● REQUIRED ACTION: Please return only the lines from the one holding "Use as reference" through the one holding "feed a wav file as input to your plugin.", exactly as they appear in the records below, both ends included.

BEGIN

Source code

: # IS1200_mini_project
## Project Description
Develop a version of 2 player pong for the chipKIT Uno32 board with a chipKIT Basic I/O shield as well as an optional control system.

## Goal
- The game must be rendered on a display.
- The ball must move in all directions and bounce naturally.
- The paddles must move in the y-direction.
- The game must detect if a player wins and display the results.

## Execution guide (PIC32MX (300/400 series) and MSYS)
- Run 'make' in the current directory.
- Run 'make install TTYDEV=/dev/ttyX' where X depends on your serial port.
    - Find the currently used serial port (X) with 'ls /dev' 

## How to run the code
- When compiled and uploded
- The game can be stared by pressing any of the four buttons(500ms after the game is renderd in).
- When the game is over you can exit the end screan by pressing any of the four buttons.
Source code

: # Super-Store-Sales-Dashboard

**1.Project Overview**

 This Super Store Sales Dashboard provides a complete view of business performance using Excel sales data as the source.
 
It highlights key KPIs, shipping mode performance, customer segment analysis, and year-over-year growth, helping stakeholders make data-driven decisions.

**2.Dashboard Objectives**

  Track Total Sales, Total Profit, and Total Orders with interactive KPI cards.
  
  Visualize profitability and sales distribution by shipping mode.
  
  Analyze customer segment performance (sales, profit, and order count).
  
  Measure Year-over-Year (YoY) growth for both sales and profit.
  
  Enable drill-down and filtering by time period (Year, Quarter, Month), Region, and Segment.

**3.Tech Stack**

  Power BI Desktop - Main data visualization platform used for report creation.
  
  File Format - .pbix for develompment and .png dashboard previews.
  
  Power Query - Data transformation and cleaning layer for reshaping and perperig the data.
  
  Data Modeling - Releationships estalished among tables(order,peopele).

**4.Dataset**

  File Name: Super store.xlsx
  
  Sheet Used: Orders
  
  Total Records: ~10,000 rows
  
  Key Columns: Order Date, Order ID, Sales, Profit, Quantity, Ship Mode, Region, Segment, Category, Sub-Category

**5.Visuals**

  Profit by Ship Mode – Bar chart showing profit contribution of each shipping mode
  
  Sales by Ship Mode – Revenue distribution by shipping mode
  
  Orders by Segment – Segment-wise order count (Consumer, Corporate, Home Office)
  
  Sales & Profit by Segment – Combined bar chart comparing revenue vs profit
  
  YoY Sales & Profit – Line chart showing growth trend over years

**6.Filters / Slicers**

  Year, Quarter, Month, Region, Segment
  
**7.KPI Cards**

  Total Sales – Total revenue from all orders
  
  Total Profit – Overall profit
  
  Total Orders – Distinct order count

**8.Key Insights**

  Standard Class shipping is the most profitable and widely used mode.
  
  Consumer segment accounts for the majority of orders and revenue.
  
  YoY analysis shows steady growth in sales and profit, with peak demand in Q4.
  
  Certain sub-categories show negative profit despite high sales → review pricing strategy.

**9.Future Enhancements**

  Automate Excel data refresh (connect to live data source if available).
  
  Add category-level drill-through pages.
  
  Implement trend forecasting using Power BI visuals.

END
BEGIN

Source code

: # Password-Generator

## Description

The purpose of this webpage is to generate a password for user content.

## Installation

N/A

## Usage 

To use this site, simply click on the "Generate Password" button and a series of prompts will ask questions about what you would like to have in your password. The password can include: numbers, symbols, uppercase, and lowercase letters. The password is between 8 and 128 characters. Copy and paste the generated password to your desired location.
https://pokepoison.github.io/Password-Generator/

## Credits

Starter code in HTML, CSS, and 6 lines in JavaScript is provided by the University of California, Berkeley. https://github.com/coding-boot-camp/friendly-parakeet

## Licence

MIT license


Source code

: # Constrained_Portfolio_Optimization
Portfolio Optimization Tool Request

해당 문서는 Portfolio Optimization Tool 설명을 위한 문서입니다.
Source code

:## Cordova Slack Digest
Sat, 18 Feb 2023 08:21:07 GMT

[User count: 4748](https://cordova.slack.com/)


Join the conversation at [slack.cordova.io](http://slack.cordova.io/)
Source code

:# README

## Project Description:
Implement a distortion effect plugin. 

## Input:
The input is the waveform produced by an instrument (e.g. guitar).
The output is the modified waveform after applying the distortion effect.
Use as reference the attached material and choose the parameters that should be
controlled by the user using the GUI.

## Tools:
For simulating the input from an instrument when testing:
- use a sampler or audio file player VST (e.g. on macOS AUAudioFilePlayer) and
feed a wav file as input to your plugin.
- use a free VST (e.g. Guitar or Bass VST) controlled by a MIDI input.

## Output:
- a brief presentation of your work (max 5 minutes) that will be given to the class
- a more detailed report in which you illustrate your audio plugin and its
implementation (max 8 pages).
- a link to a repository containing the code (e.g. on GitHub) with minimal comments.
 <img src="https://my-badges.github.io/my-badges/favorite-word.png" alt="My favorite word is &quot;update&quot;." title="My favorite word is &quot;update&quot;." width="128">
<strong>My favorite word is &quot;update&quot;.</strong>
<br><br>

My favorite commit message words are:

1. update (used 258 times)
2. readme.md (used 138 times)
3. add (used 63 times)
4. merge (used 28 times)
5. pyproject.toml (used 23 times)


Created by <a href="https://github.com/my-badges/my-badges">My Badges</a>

END
BEGIN

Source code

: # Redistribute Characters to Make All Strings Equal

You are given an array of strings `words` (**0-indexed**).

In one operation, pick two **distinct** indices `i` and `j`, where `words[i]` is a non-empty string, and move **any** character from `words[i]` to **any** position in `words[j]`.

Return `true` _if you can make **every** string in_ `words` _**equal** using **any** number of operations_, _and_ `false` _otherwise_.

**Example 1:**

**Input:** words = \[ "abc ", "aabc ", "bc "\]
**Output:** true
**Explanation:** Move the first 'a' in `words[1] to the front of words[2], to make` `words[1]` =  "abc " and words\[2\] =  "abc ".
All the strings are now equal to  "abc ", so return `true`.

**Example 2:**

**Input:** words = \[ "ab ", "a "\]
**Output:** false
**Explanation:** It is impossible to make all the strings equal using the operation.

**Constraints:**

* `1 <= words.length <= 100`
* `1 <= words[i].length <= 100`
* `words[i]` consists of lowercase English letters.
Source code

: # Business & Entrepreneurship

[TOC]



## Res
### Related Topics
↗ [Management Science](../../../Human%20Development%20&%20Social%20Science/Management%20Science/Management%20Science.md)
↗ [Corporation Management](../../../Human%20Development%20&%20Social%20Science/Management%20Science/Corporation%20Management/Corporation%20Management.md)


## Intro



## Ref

END

● RESPONSE TO THE EXERCISE:
Use as reference the attached material and choose the parameters that should be
controlled by the user using the GUI.

## Tools:
For simulating the input from an instrument when testing:
- use a sampler or audio file player VST (e.g. on macOS AUAudioFilePlayer) and
feed a wav file as input to your plugin.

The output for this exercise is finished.